What is being asked
Could you copy, exactly as written, every line from the first line of the records through the one containing "nasıl yapıldığını gösterir."?

Record excerpts Start Marker

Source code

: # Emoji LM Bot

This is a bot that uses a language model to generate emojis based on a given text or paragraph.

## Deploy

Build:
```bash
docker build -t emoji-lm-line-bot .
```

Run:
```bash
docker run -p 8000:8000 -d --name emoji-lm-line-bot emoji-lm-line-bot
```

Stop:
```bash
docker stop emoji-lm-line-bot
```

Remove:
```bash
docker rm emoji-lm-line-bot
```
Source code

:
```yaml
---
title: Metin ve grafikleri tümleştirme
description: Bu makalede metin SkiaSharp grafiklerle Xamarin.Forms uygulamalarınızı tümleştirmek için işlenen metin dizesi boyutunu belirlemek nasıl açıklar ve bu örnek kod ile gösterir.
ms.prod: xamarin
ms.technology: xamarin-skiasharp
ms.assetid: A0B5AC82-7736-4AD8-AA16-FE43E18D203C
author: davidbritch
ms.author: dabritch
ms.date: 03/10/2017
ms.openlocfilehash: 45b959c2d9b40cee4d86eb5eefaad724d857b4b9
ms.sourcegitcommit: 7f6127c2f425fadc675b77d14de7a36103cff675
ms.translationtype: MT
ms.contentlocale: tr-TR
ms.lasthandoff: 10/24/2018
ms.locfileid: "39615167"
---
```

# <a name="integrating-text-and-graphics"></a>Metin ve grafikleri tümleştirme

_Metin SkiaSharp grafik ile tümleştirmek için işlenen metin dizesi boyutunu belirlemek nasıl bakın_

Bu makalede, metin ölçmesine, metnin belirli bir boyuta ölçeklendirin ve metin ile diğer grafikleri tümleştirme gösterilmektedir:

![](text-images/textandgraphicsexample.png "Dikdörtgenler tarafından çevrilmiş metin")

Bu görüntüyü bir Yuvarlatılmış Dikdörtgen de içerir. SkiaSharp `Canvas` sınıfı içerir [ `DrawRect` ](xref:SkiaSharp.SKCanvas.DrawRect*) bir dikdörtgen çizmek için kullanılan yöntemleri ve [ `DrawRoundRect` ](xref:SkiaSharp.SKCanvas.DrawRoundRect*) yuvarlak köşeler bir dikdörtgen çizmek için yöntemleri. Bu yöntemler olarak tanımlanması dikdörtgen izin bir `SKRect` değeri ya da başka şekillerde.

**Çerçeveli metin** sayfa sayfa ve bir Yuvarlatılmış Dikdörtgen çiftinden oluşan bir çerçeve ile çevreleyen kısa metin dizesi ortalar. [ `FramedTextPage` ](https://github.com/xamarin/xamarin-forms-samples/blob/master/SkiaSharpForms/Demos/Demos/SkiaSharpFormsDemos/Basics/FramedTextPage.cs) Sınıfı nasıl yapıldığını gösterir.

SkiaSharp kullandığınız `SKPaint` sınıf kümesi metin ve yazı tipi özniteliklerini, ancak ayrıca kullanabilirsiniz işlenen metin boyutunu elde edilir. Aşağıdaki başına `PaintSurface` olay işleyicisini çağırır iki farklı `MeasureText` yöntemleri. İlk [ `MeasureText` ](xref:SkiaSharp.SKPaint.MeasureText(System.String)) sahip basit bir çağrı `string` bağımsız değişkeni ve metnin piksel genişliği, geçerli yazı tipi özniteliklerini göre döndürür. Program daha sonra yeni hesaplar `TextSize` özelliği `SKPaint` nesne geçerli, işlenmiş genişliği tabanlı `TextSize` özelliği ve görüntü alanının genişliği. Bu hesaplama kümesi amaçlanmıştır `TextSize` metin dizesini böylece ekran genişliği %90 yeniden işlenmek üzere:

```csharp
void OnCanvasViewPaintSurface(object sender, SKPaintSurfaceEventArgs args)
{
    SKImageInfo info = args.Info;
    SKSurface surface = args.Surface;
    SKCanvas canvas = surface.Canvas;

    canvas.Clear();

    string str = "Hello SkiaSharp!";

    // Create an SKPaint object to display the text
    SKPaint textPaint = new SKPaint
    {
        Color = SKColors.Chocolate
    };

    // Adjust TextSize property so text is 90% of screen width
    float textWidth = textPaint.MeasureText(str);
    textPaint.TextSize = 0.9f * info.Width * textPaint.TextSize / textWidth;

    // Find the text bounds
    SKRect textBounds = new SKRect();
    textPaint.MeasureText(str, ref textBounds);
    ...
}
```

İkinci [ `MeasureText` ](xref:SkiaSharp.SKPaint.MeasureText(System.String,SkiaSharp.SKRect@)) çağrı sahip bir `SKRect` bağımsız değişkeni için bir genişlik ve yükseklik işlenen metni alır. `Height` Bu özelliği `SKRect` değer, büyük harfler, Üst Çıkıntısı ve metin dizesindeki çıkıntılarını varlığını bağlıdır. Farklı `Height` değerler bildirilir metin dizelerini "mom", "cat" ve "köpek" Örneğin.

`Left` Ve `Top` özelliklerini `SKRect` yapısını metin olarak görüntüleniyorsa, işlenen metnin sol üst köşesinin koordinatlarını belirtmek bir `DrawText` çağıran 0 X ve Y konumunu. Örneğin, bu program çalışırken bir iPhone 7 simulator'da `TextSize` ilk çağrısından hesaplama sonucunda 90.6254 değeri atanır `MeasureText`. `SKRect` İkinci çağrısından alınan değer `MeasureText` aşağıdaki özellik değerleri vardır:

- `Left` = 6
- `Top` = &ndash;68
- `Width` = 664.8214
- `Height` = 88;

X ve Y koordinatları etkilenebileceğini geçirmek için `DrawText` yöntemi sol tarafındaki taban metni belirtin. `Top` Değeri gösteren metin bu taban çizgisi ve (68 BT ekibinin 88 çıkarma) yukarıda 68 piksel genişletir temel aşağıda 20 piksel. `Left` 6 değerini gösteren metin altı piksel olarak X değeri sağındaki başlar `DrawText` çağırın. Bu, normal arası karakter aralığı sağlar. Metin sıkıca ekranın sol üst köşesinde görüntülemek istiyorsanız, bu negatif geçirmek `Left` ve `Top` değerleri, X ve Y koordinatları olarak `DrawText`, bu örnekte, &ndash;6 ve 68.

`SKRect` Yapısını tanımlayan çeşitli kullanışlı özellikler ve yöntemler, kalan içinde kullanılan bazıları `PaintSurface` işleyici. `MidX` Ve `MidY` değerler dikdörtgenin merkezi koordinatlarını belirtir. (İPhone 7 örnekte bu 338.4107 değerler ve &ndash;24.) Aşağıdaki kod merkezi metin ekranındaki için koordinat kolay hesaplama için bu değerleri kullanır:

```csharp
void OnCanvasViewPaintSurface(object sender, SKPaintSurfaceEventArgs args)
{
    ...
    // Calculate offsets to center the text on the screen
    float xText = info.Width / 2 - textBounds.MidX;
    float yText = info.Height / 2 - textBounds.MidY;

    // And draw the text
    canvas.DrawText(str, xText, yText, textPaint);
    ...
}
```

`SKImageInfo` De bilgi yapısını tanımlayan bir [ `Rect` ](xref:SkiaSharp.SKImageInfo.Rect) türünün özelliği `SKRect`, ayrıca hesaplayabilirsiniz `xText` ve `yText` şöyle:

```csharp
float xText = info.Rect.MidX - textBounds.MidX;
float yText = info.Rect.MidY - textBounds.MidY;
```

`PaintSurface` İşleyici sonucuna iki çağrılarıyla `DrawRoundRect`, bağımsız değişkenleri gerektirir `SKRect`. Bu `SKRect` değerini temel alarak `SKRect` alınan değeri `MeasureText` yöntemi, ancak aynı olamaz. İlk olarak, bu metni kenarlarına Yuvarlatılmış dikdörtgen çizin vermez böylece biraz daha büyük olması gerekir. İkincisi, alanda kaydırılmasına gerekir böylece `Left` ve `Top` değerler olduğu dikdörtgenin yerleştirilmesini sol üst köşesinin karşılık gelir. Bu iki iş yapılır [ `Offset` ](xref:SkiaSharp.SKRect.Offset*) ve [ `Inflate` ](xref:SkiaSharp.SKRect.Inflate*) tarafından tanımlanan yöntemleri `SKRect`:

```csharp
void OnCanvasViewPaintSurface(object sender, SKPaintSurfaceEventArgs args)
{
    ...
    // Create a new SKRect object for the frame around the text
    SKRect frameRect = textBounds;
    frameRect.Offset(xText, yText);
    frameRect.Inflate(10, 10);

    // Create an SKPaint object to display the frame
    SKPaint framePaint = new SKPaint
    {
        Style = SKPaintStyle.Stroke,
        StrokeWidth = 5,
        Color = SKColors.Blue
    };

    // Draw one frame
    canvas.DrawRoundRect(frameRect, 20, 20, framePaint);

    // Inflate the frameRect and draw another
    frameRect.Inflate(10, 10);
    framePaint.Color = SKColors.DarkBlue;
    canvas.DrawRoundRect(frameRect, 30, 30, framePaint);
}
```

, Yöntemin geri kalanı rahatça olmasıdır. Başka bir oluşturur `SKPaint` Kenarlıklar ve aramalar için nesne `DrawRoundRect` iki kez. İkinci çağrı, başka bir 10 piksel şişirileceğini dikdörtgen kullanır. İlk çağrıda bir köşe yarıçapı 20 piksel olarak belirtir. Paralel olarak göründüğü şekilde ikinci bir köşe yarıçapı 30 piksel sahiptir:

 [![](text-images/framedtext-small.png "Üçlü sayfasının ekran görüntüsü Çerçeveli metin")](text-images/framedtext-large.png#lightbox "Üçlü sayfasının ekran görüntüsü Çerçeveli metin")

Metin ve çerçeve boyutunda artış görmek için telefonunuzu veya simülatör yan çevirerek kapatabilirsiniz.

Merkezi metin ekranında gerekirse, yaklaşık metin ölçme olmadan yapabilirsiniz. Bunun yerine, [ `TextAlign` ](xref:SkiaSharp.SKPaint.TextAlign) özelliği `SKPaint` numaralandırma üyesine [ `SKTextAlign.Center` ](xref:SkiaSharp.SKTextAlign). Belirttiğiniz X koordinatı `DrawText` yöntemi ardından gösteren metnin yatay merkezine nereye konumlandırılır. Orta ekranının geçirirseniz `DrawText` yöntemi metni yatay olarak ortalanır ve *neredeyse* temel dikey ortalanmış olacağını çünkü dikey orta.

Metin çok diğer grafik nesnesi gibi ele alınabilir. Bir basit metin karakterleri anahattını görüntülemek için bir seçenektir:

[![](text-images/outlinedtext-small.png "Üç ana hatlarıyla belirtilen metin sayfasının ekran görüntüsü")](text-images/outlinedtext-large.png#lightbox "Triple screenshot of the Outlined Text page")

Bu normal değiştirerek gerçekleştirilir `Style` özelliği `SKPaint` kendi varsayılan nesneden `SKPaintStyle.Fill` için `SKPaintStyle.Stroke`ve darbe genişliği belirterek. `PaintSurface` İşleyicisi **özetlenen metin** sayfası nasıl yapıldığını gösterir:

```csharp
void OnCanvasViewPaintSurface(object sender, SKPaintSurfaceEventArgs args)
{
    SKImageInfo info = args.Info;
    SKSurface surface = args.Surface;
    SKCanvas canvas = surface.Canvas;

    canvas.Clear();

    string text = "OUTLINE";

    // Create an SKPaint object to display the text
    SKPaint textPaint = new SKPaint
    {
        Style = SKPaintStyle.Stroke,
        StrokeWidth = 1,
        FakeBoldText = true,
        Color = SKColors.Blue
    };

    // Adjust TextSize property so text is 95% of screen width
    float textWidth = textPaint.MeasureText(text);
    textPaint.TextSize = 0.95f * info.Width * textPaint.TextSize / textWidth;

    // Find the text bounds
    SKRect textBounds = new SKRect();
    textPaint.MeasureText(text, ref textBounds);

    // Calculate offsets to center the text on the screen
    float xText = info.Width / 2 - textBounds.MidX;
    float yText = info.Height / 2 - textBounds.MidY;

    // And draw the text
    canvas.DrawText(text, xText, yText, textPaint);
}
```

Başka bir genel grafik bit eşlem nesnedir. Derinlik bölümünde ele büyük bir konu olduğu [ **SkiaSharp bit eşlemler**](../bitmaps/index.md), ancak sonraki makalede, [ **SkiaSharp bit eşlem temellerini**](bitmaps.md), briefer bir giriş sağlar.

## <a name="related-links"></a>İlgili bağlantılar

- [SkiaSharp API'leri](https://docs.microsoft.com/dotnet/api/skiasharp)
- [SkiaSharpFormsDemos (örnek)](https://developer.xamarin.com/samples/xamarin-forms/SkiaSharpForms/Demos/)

Record excerpts End Marker

Response to the task
Source code

: # Emoji LM Bot

This is a bot that uses a language model to generate emojis based on a given text or paragraph.

## Deploy

Build:
```bash
docker build -t emoji-lm-line-bot .
```

Run:
```bash
docker run -p 8000:8000 -d --name emoji-lm-line-bot emoji-lm-line-bot
```

Stop:
```bash
docker stop emoji-lm-line-bot
```

Remove:
```bash
docker rm emoji-lm-line-bot
```
Source code

:
```yaml
---
title: Metin ve grafikleri tümleştirme
description: Bu makalede metin SkiaSharp grafiklerle Xamarin.Forms uygulamalarınızı tümleştirmek için işlenen metin dizesi boyutunu belirlemek nasıl açıklar ve bu örnek kod ile gösterir.
ms.prod: xamarin
ms.technology: xamarin-skiasharp
ms.assetid: A0B5AC82-7736-4AD8-AA16-FE43E18D203C
author: davidbritch
ms.author: dabritch
ms.date: 03/10/2017
ms.openlocfilehash: 45b959c2d9b40cee4d86eb5eefaad724d857b4b9
ms.sourcegitcommit: 7f6127c2f425fadc675b77d14de7a36103cff675
ms.translationtype: MT
ms.contentlocale: tr-TR
ms.lasthandoff: 10/24/2018
ms.locfileid: "39615167"
---
```

# <a name="integrating-text-and-graphics"></a>Metin ve grafikleri tümleştirme

_Metin SkiaSharp grafik ile tümleştirmek için işlenen metin dizesi boyutunu belirlemek nasıl bakın_

Bu makalede, metin ölçmesine, metnin belirli bir boyuta ölçeklendirin ve metin ile diğer grafikleri tümleştirme gösterilmektedir:

![](text-images/textandgraphicsexample.png "Dikdörtgenler tarafından çevrilmiş metin")

Bu görüntüyü bir Yuvarlatılmış Dikdörtgen de içerir. SkiaSharp `Canvas` sınıfı içerir [ `DrawRect` ](xref:SkiaSharp.SKCanvas.DrawRect*) bir dikdörtgen çizmek için kullanılan yöntemleri ve [ `DrawRoundRect` ](xref:SkiaSharp.SKCanvas.DrawRoundRect*) yuvarlak köşeler bir dikdörtgen çizmek için yöntemleri. Bu yöntemler olarak tanımlanması dikdörtgen izin bir `SKRect` değeri ya da başka şekillerde.

**Çerçeveli metin** sayfa sayfa ve bir Yuvarlatılmış Dikdörtgen çiftinden oluşan bir çerçeve ile çevreleyen kısa metin dizesi ortalar. [ `FramedTextPage` ](https://github.com/xamarin/xamarin-forms-samples/blob/master/SkiaSharpForms/Demos/Demos/SkiaSharpFormsDemos/Basics/FramedTextPage.cs) Sınıfı nasıl yapıldığını gösterir.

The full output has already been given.